* [Work task] Reproduce each line of the material exactly, minus any picture.

START Data records

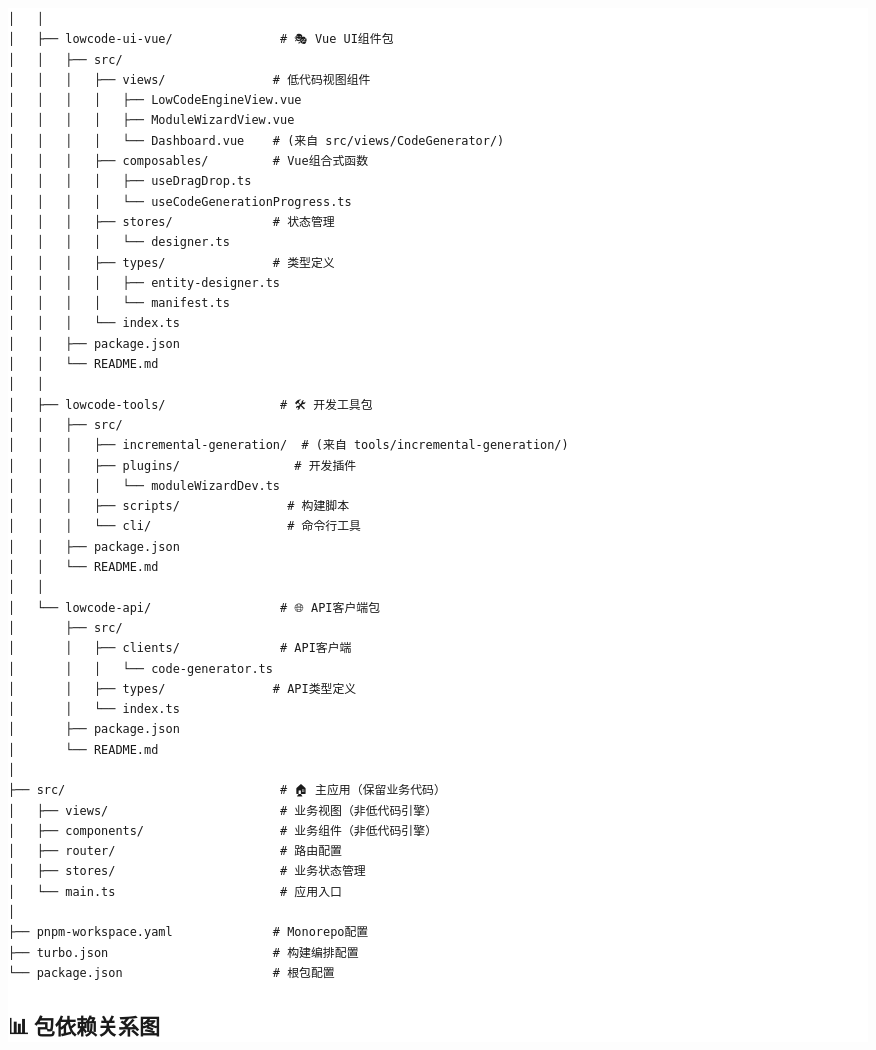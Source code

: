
 ```
│   │
│   ├── lowcode-ui-vue/               # 🎭 Vue UI组件包
│   │   ├── src/
│   │   │   ├── views/               # 低代码视图组件
│   │   │   │   ├── LowCodeEngineView.vue
│   │   │   │   ├── ModuleWizardView.vue
│   │   │   │   └── Dashboard.vue    # (来自 src/views/CodeGenerator/)
│   │   │   ├── composables/         # Vue组合式函数
│   │   │   │   ├── useDragDrop.ts
│   │   │   │   └── useCodeGenerationProgress.ts
│   │   │   ├── stores/              # 状态管理
│   │   │   │   └── designer.ts
│   │   │   ├── types/               # 类型定义
│   │   │   │   ├── entity-designer.ts
│   │   │   │   └── manifest.ts
│   │   │   └── index.ts
│   │   ├── package.json
│   │   └── README.md
│   │
│   ├── lowcode-tools/                # 🛠️ 开发工具包
│   │   ├── src/
│   │   │   ├── incremental-generation/  # (来自 tools/incremental-generation/)
│   │   │   ├── plugins/                # 开发插件
│   │   │   │   └── moduleWizardDev.ts
│   │   │   ├── scripts/               # 构建脚本
│   │   │   └── cli/                   # 命令行工具
│   │   ├── package.json
│   │   └── README.md
│   │
│   └── lowcode-api/                  # 🌐 API客户端包
│       ├── src/
│       │   ├── clients/              # API客户端
│       │   │   └── code-generator.ts
│       │   ├── types/               # API类型定义
│       │   └── index.ts
│       ├── package.json
│       └── README.md
│
├── src/                              # 🏠 主应用（保留业务代码）
│   ├── views/                        # 业务视图（非低代码引擎）
│   ├── components/                   # 业务组件（非低代码引擎）
│   ├── router/                       # 路由配置
│   ├── stores/                       # 业务状态管理
│   └── main.ts                       # 应用入口
│
├── pnpm-workspace.yaml              # Monorepo配置
├── turbo.json                       # 构建编排配置
└── package.json                     # 根包配置
```

## 📊 **包依赖关系图**
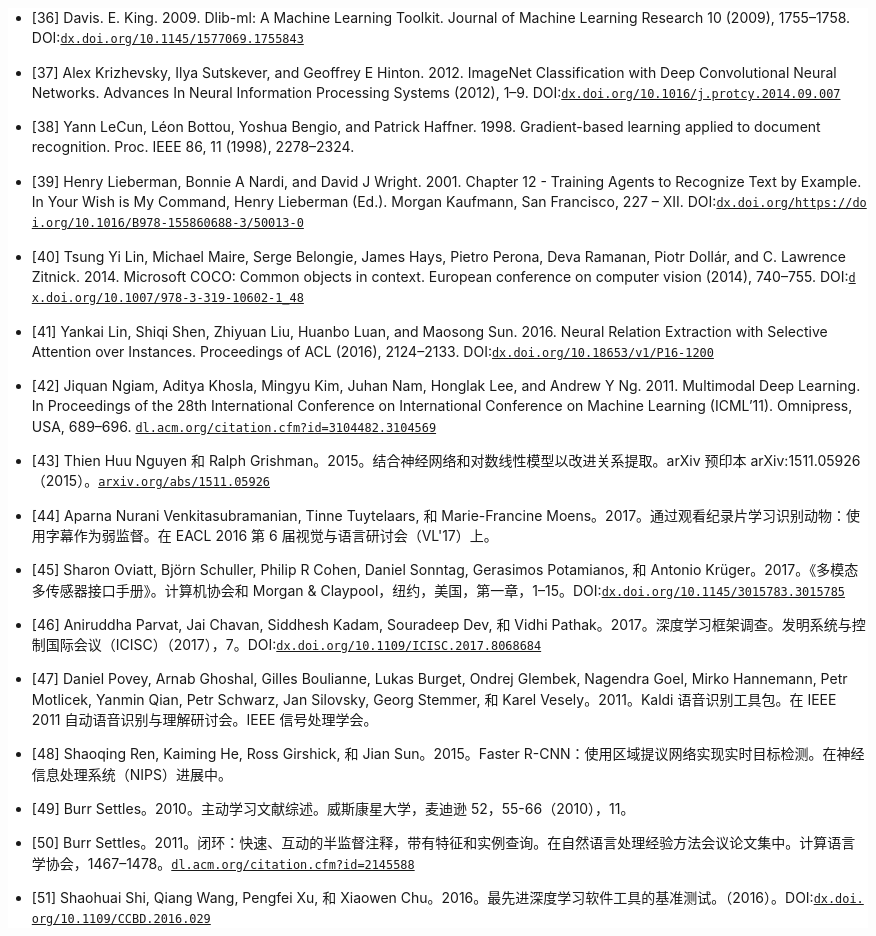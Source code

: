 +   [36] Davis. E. King. 2009. Dlib-ml: A Machine Learning Toolkit. Journal of Machine Learning Research 10 (2009), 1755–1758. DOI:[`dx.doi.org/10.1145/1577069.1755843`](http://dx.doi.org/10.1145/1577069.1755843)

+   [37] Alex Krizhevsky, Ilya Sutskever, and Geoffrey E Hinton. 2012. ImageNet Classification with Deep Convolutional Neural Networks. Advances In Neural Information Processing Systems (2012), 1–9. DOI:[`dx.doi.org/10.1016/j.protcy.2014.09.007`](http://dx.doi.org/10.1016/j.protcy.2014.09.007)

+   [38] Yann LeCun, Léon Bottou, Yoshua Bengio, and Patrick Haffner. 1998. Gradient-based learning applied to document recognition. Proc. IEEE 86, 11 (1998), 2278–2324.

+   [39] Henry Lieberman, Bonnie A Nardi, and David J Wright. 2001. Chapter 12 - Training Agents to Recognize Text by Example. In Your Wish is My Command, Henry Lieberman (Ed.). Morgan Kaufmann, San Francisco, 227 – XII. DOI:[`dx.doi.org/https://doi.org/10.1016/B978-155860688-3/50013-0`](http://dx.doi.org/https://doi.org/10.1016/B978-155860688-3/50013-0)

+   [40] Tsung Yi Lin, Michael Maire, Serge Belongie, James Hays, Pietro Perona, Deva Ramanan, Piotr Dollár, and C. Lawrence Zitnick. 2014. Microsoft COCO: Common objects in context. European conference on computer vision (2014), 740–755. DOI:[`dx.doi.org/10.1007/978-3-319-10602-1_48`](http://dx.doi.org/10.1007/978-3-319-10602-1_48)

+   [41] Yankai Lin, Shiqi Shen, Zhiyuan Liu, Huanbo Luan, and Maosong Sun. 2016. Neural Relation Extraction with Selective Attention over Instances. Proceedings of ACL (2016), 2124–2133. DOI:[`dx.doi.org/10.18653/v1/P16-1200`](http://dx.doi.org/10.18653/v1/P16-1200)

+   [42] Jiquan Ngiam, Aditya Khosla, Mingyu Kim, Juhan Nam, Honglak Lee, and Andrew Y Ng. 2011. Multimodal Deep Learning. In Proceedings of the 28th International Conference on International Conference on Machine Learning (ICML’11). Omnipress, USA, 689–696. [`dl.acm.org/citation.cfm?id=3104482.3104569`](http://dl.acm.org/citation.cfm?id=3104482.3104569)

+   [43] Thien Huu Nguyen 和 Ralph Grishman。2015。结合神经网络和对数线性模型以改进关系提取。arXiv 预印本 arXiv:1511.05926（2015）。[`arxiv.org/abs/1511.05926`](http://arxiv.org/abs/1511.05926)

+   [44] Aparna Nurani Venkitasubramanian, Tinne Tuytelaars, 和 Marie-Francine Moens。2017。通过观看纪录片学习识别动物：使用字幕作为弱监督。在 EACL 2016 第 6 届视觉与语言研讨会（VL'17）上。

+   [45] Sharon Oviatt, Björn Schuller, Philip R Cohen, Daniel Sonntag, Gerasimos Potamianos, 和 Antonio Krüger。2017。《多模态多传感器接口手册》。计算机协会和 Morgan & Claypool，纽约，美国，第一章，1–15。DOI:[`dx.doi.org/10.1145/3015783.3015785`](http://dx.doi.org/10.1145/3015783.3015785)

+   [46] Aniruddha Parvat, Jai Chavan, Siddhesh Kadam, Souradeep Dev, 和 Vidhi Pathak。2017。深度学习框架调查。发明系统与控制国际会议（ICISC）（2017），7。DOI:[`dx.doi.org/10.1109/ICISC.2017.8068684`](http://dx.doi.org/10.1109/ICISC.2017.8068684)

+   [47] Daniel Povey, Arnab Ghoshal, Gilles Boulianne, Lukas Burget, Ondrej Glembek, Nagendra Goel, Mirko Hannemann, Petr Motlicek, Yanmin Qian, Petr Schwarz, Jan Silovsky, Georg Stemmer, 和 Karel Vesely。2011。Kaldi 语音识别工具包。在 IEEE 2011 自动语音识别与理解研讨会。IEEE 信号处理学会。

+   [48] Shaoqing Ren, Kaiming He, Ross Girshick, 和 Jian Sun。2015。Faster R-CNN：使用区域提议网络实现实时目标检测。在神经信息处理系统（NIPS）进展中。

+   [49] Burr Settles。2010。主动学习文献综述。威斯康星大学，麦迪逊 52，55-66（2010），11。

+   [50] Burr Settles。2011。闭环：快速、互动的半监督注释，带有特征和实例查询。在自然语言处理经验方法会议论文集中。计算语言学协会，1467–1478。[`dl.acm.org/citation.cfm?id=2145588`](http://dl.acm.org/citation.cfm?id=2145588)

+   [51] Shaohuai Shi, Qiang Wang, Pengfei Xu, 和 Xiaowen Chu。2016。最先进深度学习软件工具的基准测试。（2016）。DOI:[`dx.doi.org/10.1109/CCBD.2016.029`](http://dx.doi.org/10.1109/CCBD.2016.029)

END Data records

* [Finished exercise]
Source code

:
 ```
│   │
│   ├── lowcode-ui-vue/               # 🎭 Vue UI组件包
│   │   ├── src/
│   │   │   ├── views/               # 低代码视图组件
│   │   │   │   ├── LowCodeEngineView.vue
│   │   │   │   ├── ModuleWizardView.vue
│   │   │   │   └── Dashboard.vue    # (来自 src/views/CodeGenerator/)
│   │   │   ├── composables/         # Vue组合式函数
│   │   │   │   ├── useDragDrop.ts
│   │   │   │   └── useCodeGenerationProgress.ts
│   │   │   ├── stores/              # 状态管理
│   │   │   │   └── designer.ts
│   │   │   ├── types/               # 类型定义
│   │   │   │   ├── entity-designer.ts
│   │   │   │   └── manifest.ts
│   │   │   └── index.ts
│   │   ├── package.json
│   │   └── README.md
│   │
│   ├── lowcode-tools/                # 🛠️ 开发工具包
│   │   ├── src/
│   │   │   ├── incremental-generation/  # (来自 tools/incremental-generation/)
│   │   │   ├── plugins/                # 开发插件
│   │   │   │   └── moduleWizardDev.ts
│   │   │   ├── scripts/               # 构建脚本
│   │   │   └── cli/                   # 命令行工具
│   │   ├── package.json
│   │   └── README.md
│   │
│   └── lowcode-api/                  # 🌐 API客户端包
│       ├── src/
│       │   ├── clients/              # API客户端
│       │   │   └── code-generator.ts
│       │   ├── types/               # API类型定义
│       │   └── index.ts
│       ├── package.json
│       └── README.md
│
├── src/                              # 🏠 主应用（保留业务代码）
│   ├── views/                        # 业务视图（非低代码引擎）
│   ├── components/                   # 业务组件（非低代码引擎）
│   ├── router/                       # 路由配置
│   ├── stores/                       # 业务状态管理
│   └── main.ts                       # 应用入口
│
├── pnpm-workspace.yaml              # Monorepo配置
├── turbo.json                       # 构建编排配置
└── package.json                     # 根包配置
```

## 📊 **包依赖关系图**
Source code

: +   [36] Davis. E. King. 2009. Dlib-ml: A Machine Learning Toolkit. Journal of Machine Learning Research 10 (2009), 1755–1758. DOI:[`dx.doi.org/10.1145/1577069.1755843`](http://dx.doi.org/10.1145/1577069.1755843)

+   [37] Alex Krizhevsky, Ilya Sutskever, and Geoffrey E Hinton. 2012. ImageNet Classification with Deep Convolutional Neural Networks. Advances In Neural Information Processing Systems (2012), 1–9. DOI:[`dx.doi.org/10.1016/j.protcy.2014.09.007`](http://dx.doi.org/10.1016/j.protcy.2014.09.007)

+   [38] Yann LeCun, Léon Bottou, Yoshua Bengio, and Patrick Haffner. 1998. Gradient-based learning applied to document recognition. Proc. IEEE 86, 11 (1998), 2278–2324.

+   [39] Henry Lieberman, Bonnie A Nardi, and David J Wright. 2001. Chapter 12 - Training Agents to Recognize Text by Example. In Your Wish is My Command, Henry Lieberman (Ed.). Morgan Kaufmann, San Francisco, 227 – XII. DOI:[`dx.doi.org/https://doi.org/10.1016/B978-155860688-3/50013-0`](http://dx.doi.org/https://doi.org/10.1016/B978-155860688-3/50013-0)

+   [40] Tsung Yi Lin, Michael Maire, Serge Belongie, James Hays, Pietro Perona, Deva Ramanan, Piotr Dollár, and C. Lawrence Zitnick. 2014. Microsoft COCO: Common objects in context. European conference on computer vision (2014), 740–755. DOI:[`dx.doi.org/10.1007/978-3-319-10602-1_48`](http://dx.doi.org/10.1007/978-3-319-10602-1_48)

+   [41] Yankai Lin, Shiqi Shen, Zhiyuan Liu, Huanbo Luan, and Maosong Sun. 2016. Neural Relation Extraction with Selective Attention over Instances. Proceedings of ACL (2016), 2124–2133. DOI:[`dx.doi.org/10.18653/v1/P16-1200`](http://dx.doi.org/10.18653/v1/P16-1200)

+   [42] Jiquan Ngiam, Aditya Khosla, Mingyu Kim, Juhan Nam, Honglak Lee, and Andrew Y Ng. 2011. Multimodal Deep Learning. In Proceedings of the 28th International Conference on International Conference on Machine Learning (ICML’11). Omnipress, USA, 689–696. [`dl.acm.org/citation.cfm?id=3104482.3104569`](http://dl.acm.org/citation.cfm?id=3104482.3104569)

+   [43] Thien Huu Nguyen 和 Ralph Grishman。2015。结合神经网络和对数线性模型以改进关系提取。arXiv 预印本 arXiv:1511.05926（2015）。[`arxiv.org/abs/1511.05926`](http://arxiv.org/abs/1511.05926)

+   [44] Aparna Nurani Venkitasubramanian, Tinne Tuytelaars, 和 Marie-Francine Moens。2017。通过观看纪录片学习识别动物：使用字幕作为弱监督。在 EACL 2016 第 6 届视觉与语言研讨会（VL'17）上。

+   [45] Sharon Oviatt, Björn Schuller, Philip R Cohen, Daniel Sonntag, Gerasimos Potamianos, 和 Antonio Krüger。2017。《多模态多传感器接口手册》。计算机协会和 Morgan & Claypool，纽约，美国，第一章，1–15。DOI:[`dx.doi.org/10.1145/3015783.3015785`](http://dx.doi.org/10.1145/3015783.3015785)

+   [46] Aniruddha Parvat, Jai Chavan, Siddhesh Kadam, Souradeep Dev, 和 Vidhi Pathak。2017。深度学习框架调查。发明系统与控制国际会议（ICISC）（2017），7。DOI:[`dx.doi.org/10.1109/ICISC.2017.8068684`](http://dx.doi.org/10.1109/ICISC.2017.8068684)

+   [47] Daniel Povey, Arnab Ghoshal, Gilles Boulianne, Lukas Burget, Ondrej Glembek, Nagendra Goel, Mirko Hannemann, Petr Motlicek, Yanmin Qian, Petr Schwarz, Jan Silovsky, Georg Stemmer, 和 Karel Vesely。2011。Kaldi 语音识别工具包。在 IEEE 2011 自动语音识别与理解研讨会。IEEE 信号处理学会。

+   [48] Shaoqing Ren, Kaiming He, Ross Girshick, 和 Jian Sun。2015。Faster R-CNN：使用区域提议网络实现实时目标检测。在神经信息处理系统（NIPS）进展中。

+   [49] Burr Settles。2010。主动学习文献综述。威斯康星大学，麦迪逊 52，55-66（2010），11。

+   [50] Burr Settles。2011。闭环：快速、互动的半监督注释，带有特征和实例查询。在自然语言处理经验方法会议论文集中。计算语言学协会，1467–1478。[`dl.acm.org/citation.cfm?id=2145588`](http://dl.acm.org/citation.cfm?id=2145588)

+   [51] Shaohuai Shi, Qiang Wang, Pengfei Xu, 和 Xiaowen Chu。2016。最先进深度学习软件工具的基准测试。（2016）。DOI:[`dx.doi.org/10.1109/CCBD.2016.029`](http://dx.doi.org/10.1109/CCBD.2016.029)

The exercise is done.